Era la una de la madrugada; la lluvia golpeteaba triste contra
los cristales, y la vela estaba a punto de consumirse, cuando,
al parpadeo de la llama medio extinguida, vi abrirse los ojos
amarillentos y apagados de la criatura; respiró con
dificultad, y un movimiento convulso agitó sus miembros.»
Así, con una capacidad de síntesis asombrosa,
despacha Mary Shelley la creación de la Criatura por
parte de Víctor Frankenstein. Y aunque él -o
ella- afirma en un par de oportunidades en el transcurso de
la novela, que no dará más detalles de su experimento
por el horror que produciría, pero, sobre todo, para
que nadie intente emularlo, creo que, este párrafo
encierra una lectura entrelíneas: la impaciencia y
la indolencia de Víctor, que desatan la tragedia posterior.
«Existen dos pecados capitales en el hombre, -afirma
Kafka en uno de sus aforismos más comentados- en los
cuales se originan todos los demás: impaciencia e indolencia.

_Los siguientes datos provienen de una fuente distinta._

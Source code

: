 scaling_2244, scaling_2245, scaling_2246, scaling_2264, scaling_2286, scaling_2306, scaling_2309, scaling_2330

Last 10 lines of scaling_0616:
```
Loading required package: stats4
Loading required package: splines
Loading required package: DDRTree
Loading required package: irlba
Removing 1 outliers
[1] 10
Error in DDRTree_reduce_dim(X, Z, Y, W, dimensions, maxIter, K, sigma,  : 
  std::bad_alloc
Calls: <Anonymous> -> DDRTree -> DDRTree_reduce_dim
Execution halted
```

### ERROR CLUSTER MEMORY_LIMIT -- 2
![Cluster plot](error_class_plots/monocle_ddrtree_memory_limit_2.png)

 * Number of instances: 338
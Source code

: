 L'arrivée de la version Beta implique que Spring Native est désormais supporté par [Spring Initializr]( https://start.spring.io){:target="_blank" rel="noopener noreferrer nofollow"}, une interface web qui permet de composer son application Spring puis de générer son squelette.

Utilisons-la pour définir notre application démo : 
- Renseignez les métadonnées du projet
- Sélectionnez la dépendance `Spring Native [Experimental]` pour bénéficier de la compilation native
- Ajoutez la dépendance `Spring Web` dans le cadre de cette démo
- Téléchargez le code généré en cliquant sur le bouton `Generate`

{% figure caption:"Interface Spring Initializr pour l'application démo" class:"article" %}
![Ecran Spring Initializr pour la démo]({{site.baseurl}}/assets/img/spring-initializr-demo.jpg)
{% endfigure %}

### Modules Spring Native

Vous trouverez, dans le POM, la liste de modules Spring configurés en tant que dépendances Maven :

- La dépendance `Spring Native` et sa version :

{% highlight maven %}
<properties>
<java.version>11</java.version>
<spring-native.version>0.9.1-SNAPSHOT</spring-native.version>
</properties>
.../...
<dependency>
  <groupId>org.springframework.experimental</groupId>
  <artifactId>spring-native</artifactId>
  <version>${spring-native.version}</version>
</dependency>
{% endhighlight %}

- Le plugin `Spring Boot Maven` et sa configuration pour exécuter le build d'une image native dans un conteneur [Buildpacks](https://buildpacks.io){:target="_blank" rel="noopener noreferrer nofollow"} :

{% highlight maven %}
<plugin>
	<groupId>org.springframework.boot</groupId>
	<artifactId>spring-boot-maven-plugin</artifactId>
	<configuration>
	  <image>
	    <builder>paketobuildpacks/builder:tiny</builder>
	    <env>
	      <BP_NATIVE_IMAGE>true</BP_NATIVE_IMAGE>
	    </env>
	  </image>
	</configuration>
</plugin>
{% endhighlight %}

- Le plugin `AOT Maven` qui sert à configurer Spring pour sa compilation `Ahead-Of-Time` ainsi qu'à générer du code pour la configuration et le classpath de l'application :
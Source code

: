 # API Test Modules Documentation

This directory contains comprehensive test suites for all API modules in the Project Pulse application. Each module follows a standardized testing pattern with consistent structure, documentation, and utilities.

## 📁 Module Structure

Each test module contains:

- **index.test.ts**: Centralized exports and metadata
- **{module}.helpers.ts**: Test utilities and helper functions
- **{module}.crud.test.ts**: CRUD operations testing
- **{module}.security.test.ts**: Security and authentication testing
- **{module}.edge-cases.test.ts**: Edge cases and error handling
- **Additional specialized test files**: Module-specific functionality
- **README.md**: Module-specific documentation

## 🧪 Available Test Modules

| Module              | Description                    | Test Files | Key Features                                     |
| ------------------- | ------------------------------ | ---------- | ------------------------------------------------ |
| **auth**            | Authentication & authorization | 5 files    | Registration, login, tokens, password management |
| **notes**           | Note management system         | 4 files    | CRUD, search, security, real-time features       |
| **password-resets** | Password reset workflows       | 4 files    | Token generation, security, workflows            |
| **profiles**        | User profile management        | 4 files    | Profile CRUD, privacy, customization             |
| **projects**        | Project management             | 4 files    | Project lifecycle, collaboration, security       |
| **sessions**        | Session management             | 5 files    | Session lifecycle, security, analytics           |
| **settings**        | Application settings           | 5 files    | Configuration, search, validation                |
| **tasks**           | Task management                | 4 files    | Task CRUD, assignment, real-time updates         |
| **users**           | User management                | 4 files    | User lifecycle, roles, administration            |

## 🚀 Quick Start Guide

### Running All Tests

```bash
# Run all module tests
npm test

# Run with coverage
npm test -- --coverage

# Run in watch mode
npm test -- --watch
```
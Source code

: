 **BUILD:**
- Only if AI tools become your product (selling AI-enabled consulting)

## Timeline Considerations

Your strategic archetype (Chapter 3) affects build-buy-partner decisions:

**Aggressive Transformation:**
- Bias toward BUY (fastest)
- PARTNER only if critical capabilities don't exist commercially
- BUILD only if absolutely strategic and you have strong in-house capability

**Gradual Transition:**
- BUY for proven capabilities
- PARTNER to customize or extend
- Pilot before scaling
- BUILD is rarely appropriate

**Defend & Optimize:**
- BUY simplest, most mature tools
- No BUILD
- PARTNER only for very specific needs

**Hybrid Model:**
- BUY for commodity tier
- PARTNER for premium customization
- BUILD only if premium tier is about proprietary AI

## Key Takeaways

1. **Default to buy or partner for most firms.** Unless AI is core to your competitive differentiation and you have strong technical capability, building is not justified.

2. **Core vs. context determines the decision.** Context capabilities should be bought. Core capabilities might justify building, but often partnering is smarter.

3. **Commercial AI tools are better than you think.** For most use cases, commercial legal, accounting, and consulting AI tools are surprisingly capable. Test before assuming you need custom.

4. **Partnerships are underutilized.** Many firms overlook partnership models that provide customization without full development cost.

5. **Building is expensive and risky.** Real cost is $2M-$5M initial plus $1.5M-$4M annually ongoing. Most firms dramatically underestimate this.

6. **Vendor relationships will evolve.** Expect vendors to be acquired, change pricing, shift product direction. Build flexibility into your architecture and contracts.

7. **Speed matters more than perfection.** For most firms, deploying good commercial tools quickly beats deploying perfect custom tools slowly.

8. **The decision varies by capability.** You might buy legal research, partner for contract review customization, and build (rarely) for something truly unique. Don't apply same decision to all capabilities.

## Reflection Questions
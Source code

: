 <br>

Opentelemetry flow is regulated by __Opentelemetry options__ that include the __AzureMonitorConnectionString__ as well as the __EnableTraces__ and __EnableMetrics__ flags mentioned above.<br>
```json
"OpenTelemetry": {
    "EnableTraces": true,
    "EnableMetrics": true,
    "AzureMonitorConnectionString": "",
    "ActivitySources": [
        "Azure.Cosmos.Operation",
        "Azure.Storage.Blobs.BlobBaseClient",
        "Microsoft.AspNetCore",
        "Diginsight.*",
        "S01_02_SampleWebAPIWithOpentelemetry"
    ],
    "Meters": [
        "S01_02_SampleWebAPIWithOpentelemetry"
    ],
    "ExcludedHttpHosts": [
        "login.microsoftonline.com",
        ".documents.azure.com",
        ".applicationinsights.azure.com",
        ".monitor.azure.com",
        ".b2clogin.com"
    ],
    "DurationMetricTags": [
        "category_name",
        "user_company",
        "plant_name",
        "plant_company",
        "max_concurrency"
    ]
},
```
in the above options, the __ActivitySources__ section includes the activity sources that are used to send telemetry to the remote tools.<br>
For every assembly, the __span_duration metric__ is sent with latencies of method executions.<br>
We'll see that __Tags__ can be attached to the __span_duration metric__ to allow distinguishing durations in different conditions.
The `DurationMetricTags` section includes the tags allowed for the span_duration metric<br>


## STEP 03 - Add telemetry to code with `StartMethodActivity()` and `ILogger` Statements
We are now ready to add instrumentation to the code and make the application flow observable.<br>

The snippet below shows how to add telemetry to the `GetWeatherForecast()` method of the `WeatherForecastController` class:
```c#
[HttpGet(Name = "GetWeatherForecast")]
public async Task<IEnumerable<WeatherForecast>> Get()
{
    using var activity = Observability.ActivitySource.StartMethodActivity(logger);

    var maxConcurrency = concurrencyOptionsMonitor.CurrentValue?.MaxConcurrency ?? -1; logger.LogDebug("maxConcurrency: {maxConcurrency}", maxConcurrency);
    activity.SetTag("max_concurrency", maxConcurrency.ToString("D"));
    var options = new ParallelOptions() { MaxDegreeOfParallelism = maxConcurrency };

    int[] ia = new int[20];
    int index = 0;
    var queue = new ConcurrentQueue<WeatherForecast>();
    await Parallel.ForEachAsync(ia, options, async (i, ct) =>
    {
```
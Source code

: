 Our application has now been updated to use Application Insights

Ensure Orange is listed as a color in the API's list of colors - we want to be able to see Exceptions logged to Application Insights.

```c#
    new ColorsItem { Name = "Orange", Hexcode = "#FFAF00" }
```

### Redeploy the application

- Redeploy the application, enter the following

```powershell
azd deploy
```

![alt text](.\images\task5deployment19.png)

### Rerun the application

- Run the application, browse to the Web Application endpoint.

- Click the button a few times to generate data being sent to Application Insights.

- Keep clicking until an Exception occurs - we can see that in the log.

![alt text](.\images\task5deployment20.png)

La impaciencia hizo que lo expulsaran del Paraíso,
al que no vuelve por culpa de la indolencia.» Vemos
estos dos pecados kafkianos en el comportamiento de Víctor
Frankenstein durante el proceso de creación del monstruo:
indolencia en sus estudios en la Universidad de Ingolstadt,
por la premura para reparar sus conocimientos erróneos
de los alquimistas, como Cornelio Agrippa; por un estudio
apasionado como vacilante, propio de la disforia romántica,
de la Filosofía Natural, y la aplicación de
ésta al hacer a la Criatura («¿Quién
puede imaginar los horrores de mi trabajo secreto, mientras
andaba entre las humedades impías de las tumbas o torturando
a los animales vivos con el fin de dar vida al barro inanimado?
(...) Recogí huesos de los osarios y turbé con
dedos profanadores los tremendos secretos del cuerpo humano»,
confiesa su apasionada impaciencia Víctor Frankenstein
al capitán Robert Walton, en las nieves eternas del
Polo Norte); e indolencia, cuando al encontrarse frente «a
unos ojos aguanosos que parecían casi del mismo color
blancuzco que las cuencas que los alojaban, una piel apergaminada,
y unos labios estirados y negros», huye, abandonan a
la Criatura a su suerte, sin detenerse ante las futuras consecuencias.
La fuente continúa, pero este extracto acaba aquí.